Despite my best efforts at re-direction, Joel Garreau decided to write a story for the Washington Post on the alleged diminution of feeling in people, like the IEET’s Peter Houghton, with heart assist devices. I think the idea is nonsense, and a side effect of being sick, disabled and depressed.
Link
Houghton is working on a book called “Cyborg Life.” It is based on his professional interviews with more than two dozen people who have faced death and now live with dramatic technological interventions—from heart machines to chemotherapy.
Houghton’s co-author is James J. Hughes, who teaches health policy at Trinity College in Hartford, Conn. He is also the author of “Citizen Cyborg” and is executive director of the Institute for Ethics and Emerging Technologies.
“He’s a trooper,” Hughes says of Houghton. “Inspiring guy. My kids really dug him.”
Houghton’s collected narratives, Hughes says, show “the difference between the happy picture—‘glad to be alive’—and the long-term sequela of having foreign objects in your body—those can be a big contrast. A lot of people don’t have financial resources. It sucks to be sick and hurting. I don’t think we should be sugarcoating the enormous sacrifices these people have been making and will be making into the future. They get benefits out of it, but some find they regret those choices.”

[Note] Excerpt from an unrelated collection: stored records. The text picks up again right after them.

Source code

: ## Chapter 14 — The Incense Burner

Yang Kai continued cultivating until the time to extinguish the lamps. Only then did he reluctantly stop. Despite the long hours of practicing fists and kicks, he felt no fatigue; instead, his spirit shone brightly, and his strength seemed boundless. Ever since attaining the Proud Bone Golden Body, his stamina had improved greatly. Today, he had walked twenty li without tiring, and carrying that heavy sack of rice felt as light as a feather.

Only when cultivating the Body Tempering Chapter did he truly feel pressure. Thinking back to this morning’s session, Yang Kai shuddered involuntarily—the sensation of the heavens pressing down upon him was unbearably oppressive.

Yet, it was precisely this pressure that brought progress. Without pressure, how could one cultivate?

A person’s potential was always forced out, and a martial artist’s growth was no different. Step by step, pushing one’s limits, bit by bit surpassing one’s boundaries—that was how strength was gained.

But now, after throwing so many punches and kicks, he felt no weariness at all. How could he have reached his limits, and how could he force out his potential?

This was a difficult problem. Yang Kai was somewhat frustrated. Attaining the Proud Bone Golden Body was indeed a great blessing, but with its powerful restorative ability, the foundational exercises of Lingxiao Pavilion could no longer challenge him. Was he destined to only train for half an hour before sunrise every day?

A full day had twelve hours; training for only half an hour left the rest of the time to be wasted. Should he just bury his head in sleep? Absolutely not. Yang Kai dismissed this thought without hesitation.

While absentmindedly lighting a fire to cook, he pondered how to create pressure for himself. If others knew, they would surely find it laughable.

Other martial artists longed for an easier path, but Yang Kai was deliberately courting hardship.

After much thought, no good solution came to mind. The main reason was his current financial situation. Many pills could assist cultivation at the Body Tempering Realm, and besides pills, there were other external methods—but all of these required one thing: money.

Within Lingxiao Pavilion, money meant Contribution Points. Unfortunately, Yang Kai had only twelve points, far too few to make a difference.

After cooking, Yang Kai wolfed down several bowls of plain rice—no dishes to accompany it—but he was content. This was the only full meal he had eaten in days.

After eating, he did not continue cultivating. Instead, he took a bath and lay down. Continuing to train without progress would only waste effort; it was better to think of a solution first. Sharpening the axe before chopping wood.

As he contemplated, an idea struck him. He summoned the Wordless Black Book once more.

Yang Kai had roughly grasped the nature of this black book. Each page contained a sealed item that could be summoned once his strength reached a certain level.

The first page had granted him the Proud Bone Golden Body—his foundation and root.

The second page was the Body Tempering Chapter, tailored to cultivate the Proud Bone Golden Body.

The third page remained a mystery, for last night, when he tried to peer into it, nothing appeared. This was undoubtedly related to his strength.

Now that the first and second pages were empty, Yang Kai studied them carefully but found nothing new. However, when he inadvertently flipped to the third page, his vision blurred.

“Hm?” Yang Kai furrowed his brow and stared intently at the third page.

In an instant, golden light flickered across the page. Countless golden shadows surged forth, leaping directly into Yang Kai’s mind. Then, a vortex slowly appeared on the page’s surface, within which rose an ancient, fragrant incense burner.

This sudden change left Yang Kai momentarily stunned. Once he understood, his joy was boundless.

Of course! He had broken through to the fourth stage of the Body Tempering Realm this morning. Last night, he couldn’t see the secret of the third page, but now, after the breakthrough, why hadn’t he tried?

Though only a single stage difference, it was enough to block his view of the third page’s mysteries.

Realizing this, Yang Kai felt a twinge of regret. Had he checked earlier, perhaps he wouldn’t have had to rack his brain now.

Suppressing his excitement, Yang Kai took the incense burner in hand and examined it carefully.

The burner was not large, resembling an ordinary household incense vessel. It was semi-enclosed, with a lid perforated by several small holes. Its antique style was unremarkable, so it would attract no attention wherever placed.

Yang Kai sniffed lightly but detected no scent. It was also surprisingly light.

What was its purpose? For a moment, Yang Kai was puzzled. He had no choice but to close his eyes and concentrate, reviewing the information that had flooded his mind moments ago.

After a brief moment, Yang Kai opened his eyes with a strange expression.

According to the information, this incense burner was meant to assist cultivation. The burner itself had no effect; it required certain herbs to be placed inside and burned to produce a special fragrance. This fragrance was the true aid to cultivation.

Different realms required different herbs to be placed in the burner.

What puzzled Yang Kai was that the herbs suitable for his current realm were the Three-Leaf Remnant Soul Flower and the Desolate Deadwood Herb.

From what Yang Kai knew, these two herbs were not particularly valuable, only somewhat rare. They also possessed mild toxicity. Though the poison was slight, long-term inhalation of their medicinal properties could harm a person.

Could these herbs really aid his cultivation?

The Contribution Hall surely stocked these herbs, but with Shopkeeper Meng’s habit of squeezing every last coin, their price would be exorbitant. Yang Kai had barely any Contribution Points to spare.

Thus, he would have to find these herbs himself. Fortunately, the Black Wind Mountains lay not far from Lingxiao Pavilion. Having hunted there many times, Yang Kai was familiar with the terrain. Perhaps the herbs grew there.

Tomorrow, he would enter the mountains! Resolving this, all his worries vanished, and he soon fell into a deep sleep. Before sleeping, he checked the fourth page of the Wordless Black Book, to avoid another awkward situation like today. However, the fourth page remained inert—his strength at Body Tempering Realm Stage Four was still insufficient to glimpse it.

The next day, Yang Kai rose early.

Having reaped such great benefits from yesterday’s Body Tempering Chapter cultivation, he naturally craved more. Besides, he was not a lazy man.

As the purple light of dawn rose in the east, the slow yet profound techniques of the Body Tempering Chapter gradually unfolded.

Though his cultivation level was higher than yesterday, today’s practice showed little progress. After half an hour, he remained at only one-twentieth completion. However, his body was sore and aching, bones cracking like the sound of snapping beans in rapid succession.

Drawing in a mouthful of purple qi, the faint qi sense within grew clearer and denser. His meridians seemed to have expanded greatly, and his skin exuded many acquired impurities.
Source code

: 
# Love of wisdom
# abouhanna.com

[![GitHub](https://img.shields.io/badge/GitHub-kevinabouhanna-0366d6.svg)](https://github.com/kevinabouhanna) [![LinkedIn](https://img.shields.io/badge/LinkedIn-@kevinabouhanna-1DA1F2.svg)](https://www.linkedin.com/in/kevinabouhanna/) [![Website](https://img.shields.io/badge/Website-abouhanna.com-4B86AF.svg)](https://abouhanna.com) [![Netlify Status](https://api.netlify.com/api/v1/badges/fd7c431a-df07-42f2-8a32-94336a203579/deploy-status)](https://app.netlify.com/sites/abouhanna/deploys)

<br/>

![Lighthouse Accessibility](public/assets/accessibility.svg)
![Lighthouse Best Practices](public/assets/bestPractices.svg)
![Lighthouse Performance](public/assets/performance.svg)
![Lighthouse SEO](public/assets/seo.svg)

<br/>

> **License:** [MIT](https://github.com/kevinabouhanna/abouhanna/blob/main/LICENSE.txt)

The direction of research “takes us from these crude and not entirely satisfactory devices to nanotechnology,” Hughes says. Nanotechnology is the creation of man-made objects that are exceedingly small—down to the level of individual atoms and molecules. Its advocates hope to see millions of robots smaller than a blood cell coursing through our veins in the foreseeable future. These “nanobots” would, among other things, serve as watchdogs, pouncing on things that go wrong—like the formation of cancer cells.
“Insofar as having a foreign object inside your body changes your sense of identity, Peter is more of the mind that it does,” says Hughes. He, however, is an optimist.
“We have adapted to glasses, or pins in your legs if they get broken. Things get normalized. You no longer see yourself as odd or outside the norm. This will happen to all of these interventions.”
Whatever the future brings, Houghton says that being snatched from the brink of death and transformed into a poster child for cyborg life while experiencing serious psychological transformations “has been quite an experience.”
“A roller coaster.
“Better than being dead, I think.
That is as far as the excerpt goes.